Key Points

  • This chapter considers the language used within embryological research and how it is evolving.

  • The terms used to describe embryos, cells and tissues derive from the social constructs of science during the time they were created.

  • Newer terms have been added as scientific methods have increased, although there may not be a consensus on the definition of some terms.

  • The application of computer sciences to development has produced its own terminology.

  • The use of computer ontologies may impact development and the evolution of embryological concepts and terminology with which to explain the observed processes.

The Changing Concepts and Language of Embryology

Embryological terminology used today is a strange and diverse mixture of terms accrued over the course of two centuries and used as a vernacular language with different dialect depending on the topic and techniques of study. The accumulated terms include:

  • The very old concepts generated between 1830 and 1900

  • The newer understanding of cell phenotype generated in the 20th century from in vitro and in vivo experimentation and cell culture

  • The very modern and rapidly changing 21st-century terms which describe gene expression and metabolism within embryonic tissues

The language of the latter group is driven by computer ontologies: hierarchies of embryological terms and key words programmed as algorithms, which are used to mine databases and publications. The spur for this interest is a future ability to unlock embryological pathways as a method for treating adult pathology and harnessing the regenerative potential of stem cells.

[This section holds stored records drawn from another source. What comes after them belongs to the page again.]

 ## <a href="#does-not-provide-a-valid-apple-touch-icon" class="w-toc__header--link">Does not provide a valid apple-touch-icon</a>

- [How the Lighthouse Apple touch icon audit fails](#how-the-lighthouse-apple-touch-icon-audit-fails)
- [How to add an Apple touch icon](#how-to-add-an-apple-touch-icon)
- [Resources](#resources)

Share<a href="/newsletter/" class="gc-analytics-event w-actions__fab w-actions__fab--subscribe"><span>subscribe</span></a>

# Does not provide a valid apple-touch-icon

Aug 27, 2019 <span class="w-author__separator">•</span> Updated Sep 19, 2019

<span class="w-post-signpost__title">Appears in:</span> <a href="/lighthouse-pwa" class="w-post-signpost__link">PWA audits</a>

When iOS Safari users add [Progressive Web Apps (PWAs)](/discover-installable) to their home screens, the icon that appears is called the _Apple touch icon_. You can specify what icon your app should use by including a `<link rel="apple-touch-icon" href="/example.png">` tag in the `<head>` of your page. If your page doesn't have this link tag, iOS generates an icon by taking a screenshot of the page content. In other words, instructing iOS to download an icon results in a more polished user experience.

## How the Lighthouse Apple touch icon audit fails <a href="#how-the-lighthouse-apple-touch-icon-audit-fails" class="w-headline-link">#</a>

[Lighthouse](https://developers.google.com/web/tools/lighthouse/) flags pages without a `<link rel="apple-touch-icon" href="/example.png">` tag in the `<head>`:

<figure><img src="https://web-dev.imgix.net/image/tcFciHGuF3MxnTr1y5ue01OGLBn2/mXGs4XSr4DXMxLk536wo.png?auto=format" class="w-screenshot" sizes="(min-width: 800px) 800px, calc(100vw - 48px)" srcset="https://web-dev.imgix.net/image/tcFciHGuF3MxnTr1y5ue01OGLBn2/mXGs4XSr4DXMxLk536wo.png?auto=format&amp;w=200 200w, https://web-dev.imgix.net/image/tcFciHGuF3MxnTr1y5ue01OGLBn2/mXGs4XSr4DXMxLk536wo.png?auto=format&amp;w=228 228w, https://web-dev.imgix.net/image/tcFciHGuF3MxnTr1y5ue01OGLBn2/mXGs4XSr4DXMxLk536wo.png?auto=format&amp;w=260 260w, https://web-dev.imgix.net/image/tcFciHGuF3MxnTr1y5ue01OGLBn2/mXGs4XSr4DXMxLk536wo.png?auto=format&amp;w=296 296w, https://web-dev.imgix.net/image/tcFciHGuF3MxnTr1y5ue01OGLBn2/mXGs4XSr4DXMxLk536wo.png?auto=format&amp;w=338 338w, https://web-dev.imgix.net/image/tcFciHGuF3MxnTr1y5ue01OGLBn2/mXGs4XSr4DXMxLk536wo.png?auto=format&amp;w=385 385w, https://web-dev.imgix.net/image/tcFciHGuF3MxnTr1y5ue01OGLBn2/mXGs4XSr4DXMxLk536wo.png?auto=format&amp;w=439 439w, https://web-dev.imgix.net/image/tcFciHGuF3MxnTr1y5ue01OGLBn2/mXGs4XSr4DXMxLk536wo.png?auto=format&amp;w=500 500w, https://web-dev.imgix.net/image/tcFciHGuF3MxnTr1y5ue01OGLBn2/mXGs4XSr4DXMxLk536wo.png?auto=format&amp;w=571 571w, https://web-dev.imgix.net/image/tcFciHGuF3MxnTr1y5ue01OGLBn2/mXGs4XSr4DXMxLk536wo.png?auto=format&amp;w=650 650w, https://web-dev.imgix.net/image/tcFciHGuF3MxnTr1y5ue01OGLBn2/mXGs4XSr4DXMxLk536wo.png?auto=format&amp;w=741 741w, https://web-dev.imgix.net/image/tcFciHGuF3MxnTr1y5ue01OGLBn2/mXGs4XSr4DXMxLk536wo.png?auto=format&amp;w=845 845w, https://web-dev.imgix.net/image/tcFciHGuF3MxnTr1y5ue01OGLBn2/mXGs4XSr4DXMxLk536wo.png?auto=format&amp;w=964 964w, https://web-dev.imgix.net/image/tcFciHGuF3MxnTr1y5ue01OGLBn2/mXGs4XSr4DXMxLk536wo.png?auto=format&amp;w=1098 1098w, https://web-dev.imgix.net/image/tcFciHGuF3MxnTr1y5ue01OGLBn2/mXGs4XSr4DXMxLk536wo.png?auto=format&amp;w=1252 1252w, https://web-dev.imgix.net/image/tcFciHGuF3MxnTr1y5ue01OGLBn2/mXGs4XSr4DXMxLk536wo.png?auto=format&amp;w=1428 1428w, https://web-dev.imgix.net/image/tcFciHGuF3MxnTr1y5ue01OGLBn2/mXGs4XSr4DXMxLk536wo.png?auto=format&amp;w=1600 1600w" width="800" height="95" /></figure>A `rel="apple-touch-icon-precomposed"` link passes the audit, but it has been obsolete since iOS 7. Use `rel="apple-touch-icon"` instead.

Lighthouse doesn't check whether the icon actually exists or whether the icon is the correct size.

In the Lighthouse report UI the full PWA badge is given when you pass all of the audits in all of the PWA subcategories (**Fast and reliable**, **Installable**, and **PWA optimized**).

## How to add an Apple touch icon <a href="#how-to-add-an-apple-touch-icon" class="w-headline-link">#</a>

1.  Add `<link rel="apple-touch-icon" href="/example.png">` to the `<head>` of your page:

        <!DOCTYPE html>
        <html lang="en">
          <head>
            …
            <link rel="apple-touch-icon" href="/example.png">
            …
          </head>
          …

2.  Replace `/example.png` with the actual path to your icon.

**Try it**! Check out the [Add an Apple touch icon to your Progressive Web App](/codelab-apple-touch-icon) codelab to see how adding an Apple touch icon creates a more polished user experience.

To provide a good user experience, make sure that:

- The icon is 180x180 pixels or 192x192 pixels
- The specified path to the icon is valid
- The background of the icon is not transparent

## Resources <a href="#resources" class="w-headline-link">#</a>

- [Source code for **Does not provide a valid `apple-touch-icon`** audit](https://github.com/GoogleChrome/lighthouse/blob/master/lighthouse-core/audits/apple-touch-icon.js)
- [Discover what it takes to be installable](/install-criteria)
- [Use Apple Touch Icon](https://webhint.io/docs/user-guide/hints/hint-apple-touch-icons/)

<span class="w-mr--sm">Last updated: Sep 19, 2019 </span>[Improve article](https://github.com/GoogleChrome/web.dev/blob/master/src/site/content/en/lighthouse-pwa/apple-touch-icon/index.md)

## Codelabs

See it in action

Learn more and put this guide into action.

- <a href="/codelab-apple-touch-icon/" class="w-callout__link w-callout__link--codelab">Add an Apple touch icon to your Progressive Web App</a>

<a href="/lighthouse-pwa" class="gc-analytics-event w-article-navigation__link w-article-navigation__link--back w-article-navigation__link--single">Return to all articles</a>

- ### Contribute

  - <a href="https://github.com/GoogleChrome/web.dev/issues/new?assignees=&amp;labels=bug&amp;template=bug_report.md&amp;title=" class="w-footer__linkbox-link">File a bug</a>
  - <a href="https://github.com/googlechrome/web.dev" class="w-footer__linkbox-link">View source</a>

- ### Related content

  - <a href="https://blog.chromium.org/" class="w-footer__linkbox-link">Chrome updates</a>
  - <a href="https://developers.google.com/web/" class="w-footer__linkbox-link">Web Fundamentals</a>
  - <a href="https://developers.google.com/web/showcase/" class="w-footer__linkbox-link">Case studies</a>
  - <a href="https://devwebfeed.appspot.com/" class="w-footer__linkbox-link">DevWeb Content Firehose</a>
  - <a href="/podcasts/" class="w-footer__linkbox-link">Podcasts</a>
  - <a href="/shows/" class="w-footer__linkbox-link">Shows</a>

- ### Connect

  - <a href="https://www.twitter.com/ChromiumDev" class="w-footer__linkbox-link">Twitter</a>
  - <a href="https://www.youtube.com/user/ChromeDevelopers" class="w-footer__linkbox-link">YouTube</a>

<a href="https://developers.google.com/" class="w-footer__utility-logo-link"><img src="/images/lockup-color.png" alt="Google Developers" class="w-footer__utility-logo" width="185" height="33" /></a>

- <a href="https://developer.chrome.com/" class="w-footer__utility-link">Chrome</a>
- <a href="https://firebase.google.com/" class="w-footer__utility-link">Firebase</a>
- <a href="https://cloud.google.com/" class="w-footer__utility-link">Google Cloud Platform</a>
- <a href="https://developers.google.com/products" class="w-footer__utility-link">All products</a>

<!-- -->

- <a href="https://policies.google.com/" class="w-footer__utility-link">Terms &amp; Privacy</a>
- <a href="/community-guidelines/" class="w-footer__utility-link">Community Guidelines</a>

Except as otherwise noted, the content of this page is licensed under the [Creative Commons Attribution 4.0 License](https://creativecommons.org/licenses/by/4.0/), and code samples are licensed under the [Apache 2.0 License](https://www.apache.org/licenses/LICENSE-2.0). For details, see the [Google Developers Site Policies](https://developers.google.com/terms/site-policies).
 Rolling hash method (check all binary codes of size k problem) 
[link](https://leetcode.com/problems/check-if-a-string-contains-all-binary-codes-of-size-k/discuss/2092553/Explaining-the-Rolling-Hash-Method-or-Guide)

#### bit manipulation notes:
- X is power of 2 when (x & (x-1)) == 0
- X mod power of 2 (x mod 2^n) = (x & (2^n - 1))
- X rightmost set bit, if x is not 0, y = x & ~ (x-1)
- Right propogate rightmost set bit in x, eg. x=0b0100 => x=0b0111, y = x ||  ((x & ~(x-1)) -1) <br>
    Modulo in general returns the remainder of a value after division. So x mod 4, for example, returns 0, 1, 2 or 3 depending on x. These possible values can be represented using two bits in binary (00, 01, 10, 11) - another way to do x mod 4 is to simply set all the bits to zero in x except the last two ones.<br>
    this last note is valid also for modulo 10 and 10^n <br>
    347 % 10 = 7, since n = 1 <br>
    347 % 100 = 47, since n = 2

Origin of the Early Embryological Terms

Embryological terms are a product of their time and a reflection of how developmental science was explained. At a time when the theory of evolution was being formulated in the mid-1800s, Ernst Haeckel promoted a concept which stated that embryos would pass through all the previous evolutionary stages, resembling a series of extant or extinct adult animals as they recapitulated evolution during development. Thus Haeckel designated a blastula stage of development when a sphere or bilaminar layer of embryonic cells was present and a later gastrula stage achieved after the blastula cells had invaginated to produce more than one or two layers. He also inaugurated the term gastrulation to describe the process where cells initially on the embryonic surface move inside the embryo to produce intraembryonic cell populations.

At this time the instruments for examining embryos were rudimentary, and cell theory, being formulated also in the mid-1800s, was still relatively young. Embryologists of the day saw layers of tissue rather than the individual cells composing the layers and did not link the morphology of the earliest cells with differences in function. In studies in which it is clear from the publications that cells could be seen, distinctions among early embryonic cell types probably could not be made with the instruments available. The concepts thus generated by these early embryologists were products of their time, dependent on the methods of experiment and observation customary when they were formulated.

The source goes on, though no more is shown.